### TASK ITEM
The full listing, minus its pictures, should be printed again exactly as it stands.
########
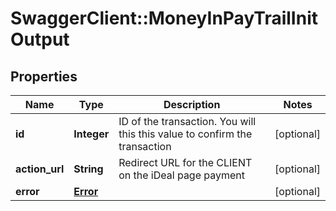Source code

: # SwaggerClient::MoneyInPayTrailInitOutput

## Properties
Name | Type | Description | Notes
------------ | ------------- | ------------- | -------------
**id** | **Integer** | ID of the transaction. You will this this value to confirm the transaction | [optional] 
**action_url** | **String** | Redirect URL for the CLIENT on the iDeal page payment | [optional] 
**error** | [**Error**](Error.md) |  | [optional] 


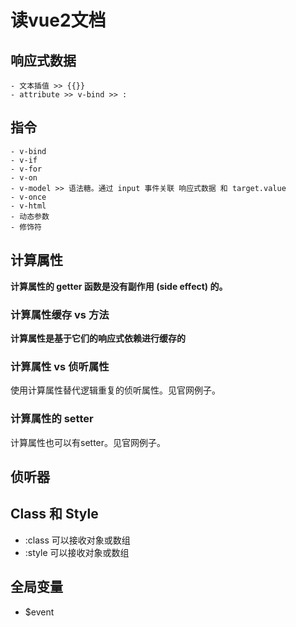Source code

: # 读vue2文档

## 响应式数据
    - 文本插值 >> {{}}
    - attribute >> v-bind >> :

## 指令
    - v-bind
    - v-if
    - v-for
    - v-on 
    - v-model >> 语法糖。通过 input 事件关联 响应式数据 和 target.value
    - v-once
    - v-html
    - 动态参数
    - 修饰符

## 计算属性
**计算属性的 getter 函数是没有副作用 (side effect) 的。**

### 计算属性缓存 vs 方法
**计算属性是基于它们的响应式依赖进行缓存的**

### 计算属性 vs 侦听属性
使用计算属性替代逻辑重复的侦听属性。见官网例子。

### 计算属性的 setter
计算属性也可以有setter。见官网例子。

## 侦听器



## Class 和 Style

- :class 可以接收对象或数组
- :style 可以接收对象或数组

## 全局变量
- $event
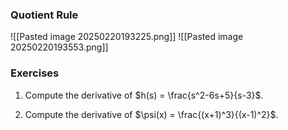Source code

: ---
---

### Quotient Rule
![[Pasted image 20250220193225.png]]
![[Pasted image 20250220193553.png]]

### Exercises

1. Compute the derivative of $h(s) = \frac{s^2-6s+5}{s-3}$.

2. Compute the derivative of $\psi(x) = \frac{(x+1)^3}{(x-1)^2}$.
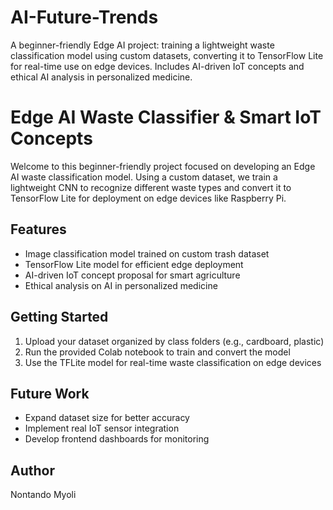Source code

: # AI-Future-Trends
A beginner-friendly Edge AI project: training a lightweight waste classification model using custom datasets, converting it to TensorFlow Lite for real-time use on edge devices. Includes AI-driven IoT concepts and ethical AI analysis in personalized medicine.

# Edge AI Waste Classifier & Smart IoT Concepts
Welcome to this beginner-friendly project focused on developing an Edge AI waste classification model. Using a custom dataset, we train a lightweight CNN to recognize different waste types and convert it to TensorFlow Lite for deployment on edge devices like Raspberry Pi.

## Features
- Image classification model trained on custom trash dataset  
- TensorFlow Lite model for efficient edge deployment  
- AI-driven IoT concept proposal for smart agriculture  
- Ethical analysis on AI in personalized medicine  

## Getting Started
1. Upload your dataset organized by class folders (e.g., cardboard, plastic)  
2. Run the provided Colab notebook to train and convert the model  
3. Use the TFLite model for real-time waste classification on edge devices  

## Future Work
- Expand dataset size for better accuracy  
- Implement real IoT sensor integration  
- Develop frontend dashboards for monitoring  

## Author
Nontando Myoli  

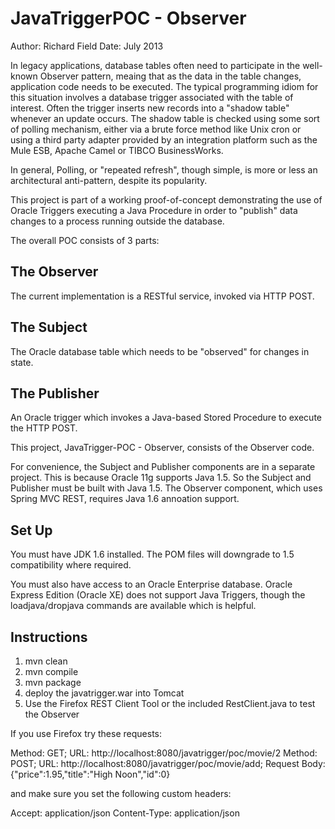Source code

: JavaTriggerPOC - Observer
========================= 

Author:	Richard Field
Date:	July 2013

In legacy applications, database tables often need to participate in the well-known Observer pattern, meaing that as the data in the table changes, application code needs to be executed.
The typical programming idiom for this situation involves a database trigger associated with the table of interest. Often the trigger inserts new records into a "shadow table" whenever an update occurs. The shadow table is checked using some sort of polling mechanism, either via a brute force method like Unix cron or using a third party adapter provided by an integration platform such as the Mule ESB, Apache Camel or TIBCO BusinessWorks.

In general, Polling, or "repeated refresh", though simple, is more or less an architectural anti-pattern, despite its popularity.

This project is part of a working proof-of-concept demonstrating the use of Oracle Triggers executing a Java Procedure in order to "publish" data changes to a process running outside the database.


The overall POC consists of 3 parts:

The Observer
------------
The current implementation is a RESTful service, invoked via HTTP POST.

The Subject
-----------
The Oracle database table which needs to be "observed" for changes in state.

The Publisher
-------------
An Oracle trigger which invokes a Java-based Stored Procedure to execute the HTTP POST.


This project, JavaTrigger-POC - Observer, consists of the Observer code.

For convenience, the Subject and Publisher components are in a separate project. This is because Oracle 11g supports Java 1.5. So the Subject and Publisher must be built with Java 1.5. The Observer component, which uses Spring MVC REST, requires Java 1.6 annoation support.


Set Up
------
You must have JDK 1.6 installed. The POM files will downgrade to 1.5 compatibility where required.

You must also have access to an Oracle Enterprise database. Oracle Express Edition (Oracle XE) does not support Java Triggers, though the loadjava/dropjava commands are available which is helpful.


Instructions
------------

1) mvn clean
2) mvn compile
3) mvn package
4) deploy the javatrigger.war into Tomcat
5) Use the Firefox REST Client Tool or the included RestClient.java to test the Observer

If you use Firefox try these requests:

Method: GET;  URL: http://localhost:8080/javatrigger/poc/movie/2
Method: POST; URL: http://localhost:8080/javatrigger/poc/movie/add; Request Body: {"price":1.95,"title":"High Noon","id":0}

and make sure you set the following custom headers:

Accept: application/json
Content-Type: application/json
########
### EXPECTED ANSWER
Source code

: # SwaggerClient::MoneyInPayTrailInitOutput

## Properties
Name | Type | Description | Notes
------------ | ------------- | ------------- | -------------
**id** | **Integer** | ID of the transaction. You will this this value to confirm the transaction | [optional] 
**action_url** | **String** | Redirect URL for the CLIENT on the iDeal page payment | [optional] 
**error** | [**Error**](Error.md) |  | [optional] 


Source code

: # 读vue2文档

## 响应式数据
    - 文本插值 >> {{}}
    - attribute >> v-bind >> :

## 指令
    - v-bind
    - v-if
    - v-for
    - v-on 
    - v-model >> 语法糖。通过 input 事件关联 响应式数据 和 target.value
    - v-once
    - v-html
    - 动态参数
    - 修饰符

## 计算属性
**计算属性的 getter 函数是没有副作用 (side effect) 的。**

### 计算属性缓存 vs 方法
**计算属性是基于它们的响应式依赖进行缓存的**

### 计算属性 vs 侦听属性
使用计算属性替代逻辑重复的侦听属性。见官网例子。

### 计算属性的 setter
计算属性也可以有setter。见官网例子。

## 侦听器



## Class 和 Style

- :class 可以接收对象或数组
- :style 可以接收对象或数组

## 全局变量
- $event
Source code

: ---
---

### Quotient Rule
![[Pasted image 20250220193225.png]]
![[Pasted image 20250220193553.png]]

### Exercises

1. Compute the derivative of $h(s) = \frac{s^2-6s+5}{s-3}$.

2. Compute the derivative of $\psi(x) = \frac{(x+1)^3}{(x-1)^2}$.
Source code

: # AI-Future-Trends
A beginner-friendly Edge AI project: training a lightweight waste classification model using custom datasets, converting it to TensorFlow Lite for real-time use on edge devices. Includes AI-driven IoT concepts and ethical AI analysis in personalized medicine.

# Edge AI Waste Classifier & Smart IoT Concepts
Welcome to this beginner-friendly project focused on developing an Edge AI waste classification model. Using a custom dataset, we train a lightweight CNN to recognize different waste types and convert it to TensorFlow Lite for deployment on edge devices like Raspberry Pi.

## Features
- Image classification model trained on custom trash dataset  
- TensorFlow Lite model for efficient edge deployment  
- AI-driven IoT concept proposal for smart agriculture  
- Ethical analysis on AI in personalized medicine  

## Getting Started
1. Upload your dataset organized by class folders (e.g., cardboard, plastic)  
2. Run the provided Colab notebook to train and convert the model  
3. Use the TFLite model for real-time waste classification on edge devices  

## Future Work
- Expand dataset size for better accuracy  
- Implement real IoT sensor integration  
- Develop frontend dashboards for monitoring  

## Author
Nontando Myoli  

Source code

: JavaTriggerPOC - Observer
========================= 

Author:	Richard Field
Date:	July 2013

In legacy applications, database tables often need to participate in the well-known Observer pattern, meaing that as the data in the table changes, application code needs to be executed.
The typical programming idiom for this situation involves a database trigger associated with the table of interest. Often the trigger inserts new records into a "shadow table" whenever an update occurs. The shadow table is checked using some sort of polling mechanism, either via a brute force method like Unix cron or using a third party adapter provided by an integration platform such as the Mule ESB, Apache Camel or TIBCO BusinessWorks.

In general, Polling, or "repeated refresh", though simple, is more or less an architectural anti-pattern, despite its popularity.

This project is part of a working proof-of-concept demonstrating the use of Oracle Triggers executing a Java Procedure in order to "publish" data changes to a process running outside the database.


The overall POC consists of 3 parts:

The Observer
------------
The current implementation is a RESTful service, invoked via HTTP POST.

The Subject
-----------
The Oracle database table which needs to be "observed" for changes in state.

The Publisher
-------------
An Oracle trigger which invokes a Java-based Stored Procedure to execute the HTTP POST.


This project, JavaTrigger-POC - Observer, consists of the Observer code.

For convenience, the Subject and Publisher components are in a separate project. This is because Oracle 11g supports Java 1.5. So the Subject and Publisher must be built with Java 1.5. The Observer component, which uses Spring MVC REST, requires Java 1.6 annoation support.


Set Up
------
You must have JDK 1.6 installed. The POM files will downgrade to 1.5 compatibility where required.

You must also have access to an Oracle Enterprise database. Oracle Express Edition (Oracle XE) does not support Java Triggers, though the loadjava/dropjava commands are available which is helpful.


Instructions
------------

1) mvn clean
2) mvn compile
3) mvn package
4) deploy the javatrigger.war into Tomcat
5) Use the Firefox REST Client Tool or the included RestClient.java to test the Observer

If you use Firefox try these requests:

Method: GET;  URL: http://localhost:8080/javatrigger/poc/movie/2
Method: POST; URL: http://localhost:8080/javatrigger/poc/movie/add; Request Body: {"price":1.95,"title":"High Noon","id":0}

and make sure you set the following custom headers:

Accept: application/json
Content-Type: application/json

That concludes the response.